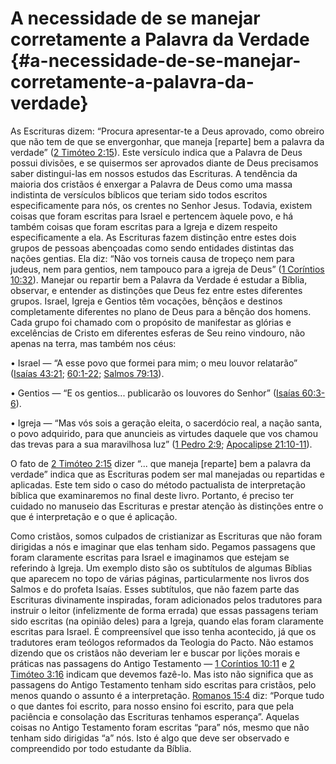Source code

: # A necessidade de se manejar corretamente a Palavra da Verdade {#a-necessidade-de-se-manejar-corretamente-a-palavra-da-verdade}

As Escrituras dizem: “Procura apresentar-te a Deus aprovado, como obreiro que não tem de que se envergonhar, que maneja [reparte] bem a palavra da verdade” ([2 Timóteo 2:15](http://bibliaonline.com.br/acf/2tm/2/15)). Este versículo indica que a Palavra de Deus possui divisões, e se quisermos ser aprovados diante de Deus precisamos saber distingui-las em nossos estudos das Escrituras. A tendência da maioria dos cristãos é enxergar a Palavra de Deus como uma massa indistinta de versículos bíblicos que teriam sido todos escritos especificamente para nós, os crentes no Senhor Jesus. Todavia, existem coisas que foram escritas para Israel e pertencem àquele povo, e há também coisas que foram escritas para a Igreja e dizem respeito especificamente a ela. As Escrituras fazem distinção entre estes dois grupos de pessoas abençoadas como sendo entidades distintas das nações gentias. Ela diz: “Não vos torneis causa de tropeço nem para judeus, nem para gentios, nem tampouco para a igreja de Deus” ([1 Coríntios 10:32](http://bibliaonline.com.br/acf/1co/10/32)). Manejar ou repartir bem a Palavra da Verdade é estudar a Bíblia, observar, e entender as distinções que Deus fez entre estes diferentes grupos. Israel, Igreja e Gentios têm vocações, bênçãos e destinos completamente diferentes no plano de Deus para a bênção dos homens. Cada grupo foi chamado com o propósito de manifestar as glórias e excelências de Cristo em diferentes esferas de Seu reino vindouro, não apenas na terra, mas também nos céus:

• Israel — “A esse povo que formei para mim; o meu louvor relatarão” ([Isaías 43:21](http://bibliaonline.com.br/acf/is/43/21); [60:1-22](http://bibliaonline.com.br/acf/is/60/1-22); [Salmos 79:13](http://bibliaonline.com.br/acf/sl/79/13)).

• Gentios — “E os gentios... publicarão os louvores do Senhor” ([Isaías 60:3-6](http://bibliaonline.com.br/acf/is/60/3-6)).

• Igreja — “Mas vós sois a geração eleita, o sacerdócio real, a nação santa, o povo adquirido, para que anuncieis as virtudes daquele que vos chamou das trevas para a sua maravilhosa luz” ([1 Pedro 2:9](http://bibliaonline.com.br/acf/1pe/2/9); [Apocalipse 21:10-11](http://bibliaonline.com.br/acf/ap/21/10-11)).

O fato de [2 Timóteo 2:15](http://bibliaonline.com.br/acf/2tm/2/15) dizer “... que maneja [reparte] bem a palavra da verdade” indica que as Escrituras podem ser mal manejadas ou repartidas e aplicadas. Este tem sido o caso do método pactualista de interpretação bíblica que examinaremos no final deste livro. Portanto, é preciso ter cuidado no manuseio das Escrituras e prestar atenção às distinções entre o que é interpretação e o que é aplicação.

Como cristãos, somos culpados de cristianizar as Escrituras que não foram dirigidas a nós e imaginar que elas tenham sido. Pegamos passagens que foram claramente escritas para Israel e imaginamos que estejam se referindo à Igreja. Um exemplo disto são os subtítulos de algumas Bíblias que aparecem no topo de várias páginas, particularmente nos livros dos Salmos e do profeta Isaías. Esses subtítulos, que não fazem parte das Escrituras divinamente inspiradas, foram adicionados pelos tradutores para instruir o leitor (infelizmente de forma errada) que essas passagens teriam sido escritas (na opinião deles) para a Igreja, quando elas foram claramente escritas para Israel. É compreensível que isso tenha acontecido, já que os tradutores eram teólogos reformados da Teologia do Pacto. Não estamos dizendo que os cristãos não deveriam ler e buscar por lições morais e práticas nas passagens do Antigo Testamento — [1 Coríntios 10:11](http://bibliaonline.com.br/acf/1co/10/11) e [2 Timóteo 3:16](http://bibliaonline.com.br/acf/2tm/3/16) indicam que devemos fazê-lo. Mas isto não significa que as passagens do Antigo Testamento tenham sido escritas para cristãos, pelo menos quando o assunto é a interpretação. [Romanos 15:4](http://bibliaonline.com.br/acf/rm/15/4) diz: “Porque tudo o que dantes foi escrito, para nosso ensino foi escrito, para que pela paciência e consolação das Escrituras tenhamos esperança”. Aquelas coisas no Antigo Testamento foram escritas “para” nós, mesmo que não tenham sido dirigidas “a” nós. Isto é algo que deve ser observado e compreendido por todo estudante da Bíblia.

****

## Prompt
Repeat only what runs from the first line of the records above to the line with "# A necessidade", both included, word for word, minus the pictures.

## Result for this exercise
Source code

: # A necessidade de se manejar corretamente a Palavra da Verdade {#a-necessidade-de-se-manejar-corretamente-a-palavra-da-verdade}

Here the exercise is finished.